Wiki - https://en.wikipedia.org/wiki/Inter-process_communication

At some point though if a single machine is no longer enough for you to serve all your requests, you resort to approach #2 and start scaling horizontally (adding more machines into the mix).

Side note - 

* Vertically scaling = Increasing the specs of the existing machine. You can bump up the CPU/memory etc. of your existing machine to help manage the request load.
* Horizontally scaling = Adding more machines to help distribute the load.

Usually when multiple machines are serving requests they have some form of load balancer sitting on top of them directing which machine the request should go to.

Unfortunately most of the algorithms used to dictate the load balancing are tailored for REST APIs where it doesn't matter what server is responding to the request.

So the load balancers might do something like balancing the requests by CPU usage/memory usage where they try and send the request to the machine with the least taxed CPU.

This goes against the principle of how a socket system works (the request needs to go back to the server that has the open TCP connection).

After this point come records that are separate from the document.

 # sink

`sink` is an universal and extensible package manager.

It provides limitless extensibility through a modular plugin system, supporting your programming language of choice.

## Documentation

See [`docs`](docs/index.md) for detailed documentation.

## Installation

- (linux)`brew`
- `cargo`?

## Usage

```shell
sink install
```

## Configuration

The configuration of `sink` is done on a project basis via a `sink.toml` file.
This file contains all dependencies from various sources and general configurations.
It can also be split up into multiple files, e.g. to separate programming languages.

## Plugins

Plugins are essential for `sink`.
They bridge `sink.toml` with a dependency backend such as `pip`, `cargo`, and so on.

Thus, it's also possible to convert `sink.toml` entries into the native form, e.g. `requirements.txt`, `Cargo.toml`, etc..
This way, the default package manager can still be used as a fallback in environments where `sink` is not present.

The way to get around this is to use "sticky sessions", i.e. ensure that if first request from client #1 goes to machine #1 then every subsequent request from client #1 also goes to machine #1.

Since these are two separate machines there's no common layer for them to communicate on (unlike in the case with multiple processes on a single machine).

The way around that is to use the redis-adapter - https://socket.io/docs/v4/redis-adapter/

The page I linked goes over the architecture. But the gist of it is that there is a common redis instance that receives each request and helps decide which process on which machine should be responsible for answering said request. It works with a similar broadcast mechanism to the cluster mode, but across multiple machines.

So the TL;DR gist here would be -

• Read up on how socket connections maintain their TCP connection.
• Read up on how cluster mode in Node spawns multiple processes - https://nodejs.org/api/cluster.html.
• If you decide that your application is only ever going to need a single machine then go with the cluster-adapter.
• If you decide that your application might need to scale beyond a single machine (or if you're doing this to learn about sockets) then it might be worth investing in setting up a redis layer and using the redis-adapter.